[[ Material shown open ]]
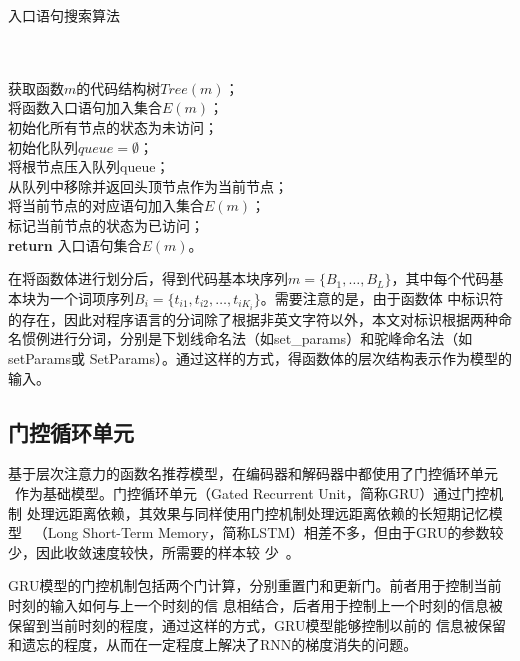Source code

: \begin{algorithm}[H]
\caption{入口语句搜索算法}\label{alg:block}
\\
\\
获取函数$m$的代码结构树$Tree(m)$；\\
将函数入口语句加入集合$E(m)$；\\
初始化所有节点的状态为未访问；\\
初始化队列$queue=\emptyset$；\\
将根节点压入队列queue；\\
 {
    从队列中移除并返回头顶节点作为当前节点；\\
     {
         {
            将当前节点的对应语句加入集合$E(m)$；\\
        }
    }
    标记当前节点的状态为已访问；\\
}
\textbf{return} 入口语句集合$E(m)$。\\
\end{algorithm}

在将函数体进行划分后，得到代码基本块序列$m=\{B_1, \dots, B_L\}$，其中每个代码基
本块为一个词项序列$B_i=\{t_{i1},t_{i2},\dots,t_{iK_i}\}$。需要注意的是，由于函数体
中标识符的存在，因此对程序语言的分词除了根据非英文字符以外，本文对标识根据两种命
名惯例进行分词，分别是下划线命名法（如set\_params）和驼峰命名法（如setParams或
SetParams）。通过这样的方式，得函数体的层次结构表示作为模型的输入。


\subsection{门控循环单元}
基于层次注意力的函数名推荐模型，在编码器和解码器中都使用了门控循环单元
~\cite{Kyunghyun2014Learning}作为基础模型。门控循环单元（Gated Recurrent Unit，简称GRU）通过门控机制
处理远距离依赖，其效果与同样使用门控机制处理远距离依赖的长短期记忆模型~\cite{Hochreiter1997Long}
（Long Short-Term Memory，简称LSTM）相差不多，但由于GRU的参数较少，因此收敛速度较快，所需要的样本较
少~\cite{Chung2014Empirical}。

GRU模型的门控机制包括两个门计算，分别重置门和更新门。前者用于控制当前时刻的输入如何与上一个时刻的信
息相结合，后者用于控制上一个时刻的信息被保留到当前时刻的程度，通过这样的方式，GRU模型能够控制以前的
信息被保留和遗忘的程度，从而在一定程度上解决了RNN的梯度消失的问题。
[[ Material shown closed ]]
**Exercise**
Each line in the entries above that includes the string "通过这样的方式" should be extracted.

**Written solution**
SetParams）。通过这样的方式，得函数体的层次结构表示作为模型的输入。
息相结合，后者用于控制上一个时刻的信息被保留到当前时刻的程度，通过这样的方式，GRU模型能够控制以前的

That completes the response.